Mariusz Urbanek napisał, wspierając się zebranymi wypowiedziami i kwerendą biblioteczną, tom w pewnym sensie Makuszyńskiego odbrązawiający – pokazał go jako człowieka z licznymi zaletami, ale i mnogością wad. I, co dla mnie, uwielbiającego niegdyś tego pisarza, zaskakujące – wady przykrywają zalety. Nie wybaczę mu korzennego antysemityzmu, który Urbanek stara się wytłumaczyć socjologią i znacznie większym publicznym przyzwoleniem na tę patologię w II RP. Człowiek inteligentny nie mógł obarczać Żydów winą za, dla przykładu, upadek czytelnictwa w kraju czy chamskie zachowania w kurortach. Czekam z niepokojem, kiedy tym tropem pójdą obecni apologeci „Polski dla Polaków”. Nie podoba mi się jego stosunek do kobiet, też podobno typowy dla lat międzywojnia – pies na baby, traktował je protekcjonalnie, zawsze, i nie pomogą tu żadne jego profeministyczne uwagi. Był mizoginem i pozostał nim przez całe życie.

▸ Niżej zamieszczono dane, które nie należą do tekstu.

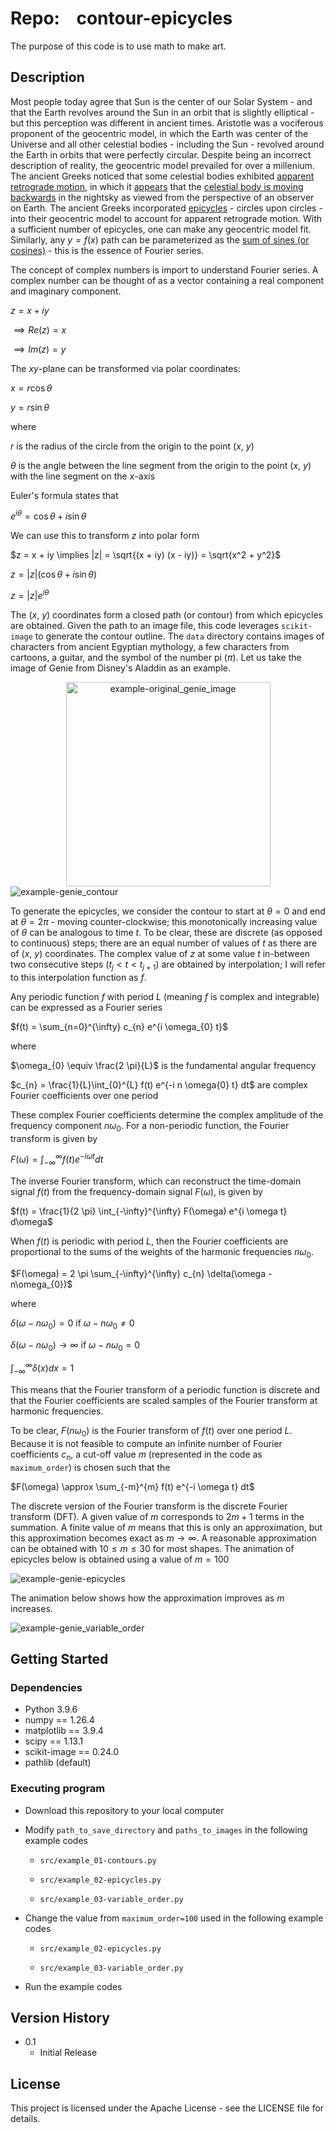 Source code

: # Repo:    contour-epicycles

The purpose of this code is to use math to make art. 

## Description

Most people today agree that Sun is the center of our Solar System - and that the Earth revolves around the Sun in an orbit that is slightly elliptical - but this perception was different in ancient times. Aristotle was a vociferous proponent of the geocentric model, in which the Earth was center of the Universe and all other celestial bodies - including the Sun - revolved around the Earth in orbits that were perfectly circular. Despite being an incorrect description of reality, the geocentric model prevailed for over a millenium. The ancient Greeks noticed that some celestial bodies exhibited [apparent retrograde motion](https://en.wikipedia.org/wiki/Apparent_retrograde_motion), in which it [appears]((https://upload.wikimedia.org/wikipedia/commons/7/70/Apparent_retrograde_motion_of_Mars_in_2003.gif)) that the [celestial body is moving backwards](https://upload.wikimedia.org/wikipedia/commons/f/f0/The_astronomical_explanation_for_Mercury_retrograde.webm) in the nightsky as viewed from the perspective of an observer on Earth. The ancient Greeks incorporated [epicycles](https://upload.wikimedia.org/wikipedia/commons/f/fb/Epicycle_and_deferent.svg) - circles upon circles - into their geocentric model to account for apparent retrograde motion. With a sufficient number of epicycles, one can make any geocentric model fit. Similarly, any $y=f(x)$ path can be parameterized as the [sum of sines (or cosines)](https://upload.wikimedia.org/wikipedia/commons/thumb/2/2b/Fourier_series_and_transform.gif/640px-Fourier_series_and_transform.gif) - this is the essence of Fourier series. 

The concept of complex numbers is import to understand Fourier series. A complex number can be thought of as a vector containing a real component and imaginary component.

$z = x + iy$

  $\implies Re(z) = x$
  
  $\implies Im(z) = y$

The $xy$-plane can be transformed via polar coordinates:

$x = r \cos \theta$

$y = r \sin \theta$

where

$r$ is the radius of the circle from the origin to the point ($x$, $y$)

$\theta$ is the angle between the line segment from the origin to the point ($x$, $y$) with the line segment on the $x$-axis

Euler's formula states that

$e^{i \theta} = \cos \theta + i \sin \theta$


We can use this to transform $z$ into polar form

$z = x + iy \implies |z| = \sqrt{(x + iy) (x - iy)} = \sqrt{x^2 + y^2}$

$z = |z| (\cos \theta + i \sin \theta)$

$z = |z| e^{i \theta}$

The ($x$, $y$) coordinates form a closed path (or contour) from which epicycles are obtained. Given the path to an image file, this code leverages `scikit-image` to generate the contour outline. The `data` directory contains images of characters from ancient Egyptian mythology, a few characters from cartoons, a guitar, and the symbol of the number pi ($\pi$). Let us take the image of Genie from Disney's Aladdin as an example.


<div align="center">
  <img src="data/genie.png" alt="example-original_genie_image" width="327" />
</div>


<img title="" src="output/example_01-contours/genie-Contour.png" alt="example-genie_contour" data-align="center">


To generate the epicycles, we consider the contour to start at $\theta=0$ and end at $\theta=2 \pi$ - moving counter-clockwise; this monotonically increasing value of $\theta$ can be analogous to time $t$. To be clear, these are discrete (as opposed to continuous) steps; there are an equal number of values of $t$ as there are of ($x$, $y$) coordinates. The complex value of $z$ at some value $t$ in-between two consecutive steps ($t_{j} < t < t_{j+1}$) are obtained by interpolation; I will refer to this interpolation function as $f$.

Any periodic function $f$ with period $L$ (meaning $f$ is complex and integrable) can be expressed as a Fourier series

$f(t) = \sum_{n=0}^{\infty} c_{n} e^{i \omega_{0} t}$

where

$\omega_{0} \equiv \frac{2 \pi}{L}$ is the fundamental angular frequency

$c_{n} = \frac{1}{L}\int_{0}^{L} f(t) e^{-i n \omega{0} t} dt$ are complex Fourier coefficients over one period

These complex Fourier coefficients determine the complex amplitude of the frequency component $n \omega_{0}$. For a non-periodic function, the Fourier transform is given by

$F(\omega) = \int_{-\infty}^{\infty} f(t) e^{-i \omega t} dt$

The inverse Fourier transform, which can reconstruct the time-domain signal $f(t)$ from the frequency-domain signal $F(\omega)$, is given by

$f(t) = \frac{1}{2 \pi} \int_{-\infty}^{\infty} F(\omega) e^{i \omega t} d\omega$

When $f(t)$ is periodic with period $L$, then the Fourier coefficients are proportional to the sums of the weights of the harmonic frequencies $n\omega_{0}$.

$F(\omega) = 2 \pi \sum_{-\infty}^{\infty} c_{n} \delta(\omega - n\omega_{0})$

where

$\delta(\omega - n\omega_{0}) = 0$ if $\omega - n\omega_{0} \neq 0$

$\delta(\omega - n\omega_{0}) \rightarrow \infty$ if $\omega - n\omega_{0} = 0$

$\int_{-\infty}^{\infty} \delta(x) dx = 1$

This means that the Fourier transform of a periodic function is discrete and that the Fourier coefficients are scaled samples of the Fourier transform at harmonic frequencies.

To be clear, $F(n\omega_{0})$ is the Fourier transform of $f(t)$ over one period $L$. Because it is not feasible to compute an infinite number of Fourier coefficients $c_{n}$, a cut-off value $m$ (represented in the code as `maximum_order`) is chosen such that the 

$F(\omega) \approx \sum_{-m}^{m} f(t) e^{-i \omega t} dt$

The discrete version of the Fourier transform is the discrete Fourier transform (DFT). A given value of $m$ corresponds to $2m+1$ terms in the summation. A finite value of $m$ means that this is only an approximation, but this approximation becomes exact as $m \rightarrow \infty$. A reasonable approximation can be obtained with $10 \leq m \leq 30$ for most shapes. The animation of epicycles below is obtained using a value of $m=100$

![example-genie-epicycles](output/example_02-epicycles/genie-Epicycles.gif)

The animation below shows how the approximation improves as $m$ increases.

![example-genie_variable_order](output/example_03-variable_order/genie-VariableOrder.gif)


## Getting Started

### Dependencies

* Python 3.9.6
* numpy == 1.26.4
* matplotlib == 3.9.4
* scipy == 1.13.1
* scikit-image == 0.24.0
* pathlib (default)

### Executing program

* Download this repository to your local computer

* Modify `path_to_save_directory` and `paths_to_images` in  the following example codes
  
  * `src/example_01-contours.py`
  
  * `src/example_02-epicycles.py`
  
  * `src/example_03-variable_order.py`

* Change the value from `maximum_order=100` used  in the following example codes
  
  * `src/example_02-epicycles.py`
  
  * `src/example_03-variable_order.py`

* Run the example codes

## Version History

* 0.1
  * Initial Release

## License

This project is licensed under the Apache License - see the LICENSE file for details.
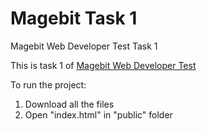 # Magebit Task 1
 Magebit Web Developer Test Task 1
 
This is task 1 of [Magebit Web Developer Test](Web%20Developer%20Test%20-%202021.pdf)

To run the project:

1. Download all the files
2. Open "index.html" in "public" folder
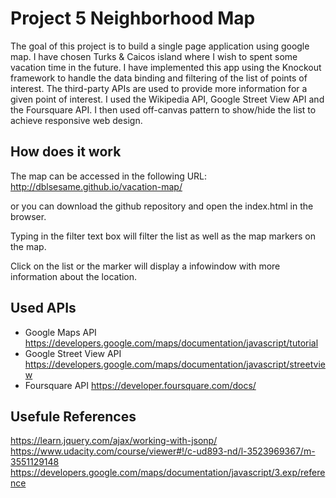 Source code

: # Project 5 Neighborhood Map 

The goal of this project is to build a single page application using google map.  I have chosen Turks & Caicos island where I wish to spent some vacation time in the future.  I have implemented this app using the Knockout framework to handle the data binding and filtering of the list of points of interest.  The third-party APIs are used to provide more information for a given point of interest.  I used the Wikipedia API, Google Street View API and the Foursquare API. I then used off-canvas pattern to show/hide the list to achieve responsive web design.

## How does it work

The map can be accessed in the following URL:
http://dblsesame.github.io/vacation-map/

or you can download the github repository and open the index.html in the browser.

Typing in the filter text box will filter the list as well as the map markers on the map.

Click on the list or the marker will display a infowindow with more information about the location.

## Used APIs
* Google Maps API https://developers.google.com/maps/documentation/javascript/tutorial
* Google Street View API https://developers.google.com/maps/documentation/javascript/streetview
* Foursquare API https://developer.foursquare.com/docs/

## Usefule References

https://learn.jquery.com/ajax/working-with-jsonp/
https://www.udacity.com/course/viewer#!/c-ud893-nd/l-3523969367/m-3551129148
https://developers.google.com/maps/documentation/javascript/3.exp/reference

Dziwna to biografia – Makuszyński, jakiego poznajemy, to człowiek piekielnie zdolny, pisarsko nadzwyczaj sprawny, dusza niejednego towarzystwa, często wyciągający pomocną dłoń (nieraz z banknotem o wysokim nominale), gorący patriota. Zarazem człowiek unikający zwad i konfliktów, także literackich, niechętny eksperymentom (słowa Ryszarda Matuszewskiego o „tanich chwytach” i „łatwym, sentymentalnym humorze” są niestety prawdziwe), fałszywy prorok wiary w triumf dobra, mitu niemożliwego do zrealizowania. Wiedział, że nie można być wielkim pisarzem, będąc złym człowiekiem, powiedział o nim w pogrzebowej mowie Roman Brandstaetter. A odwrotnie?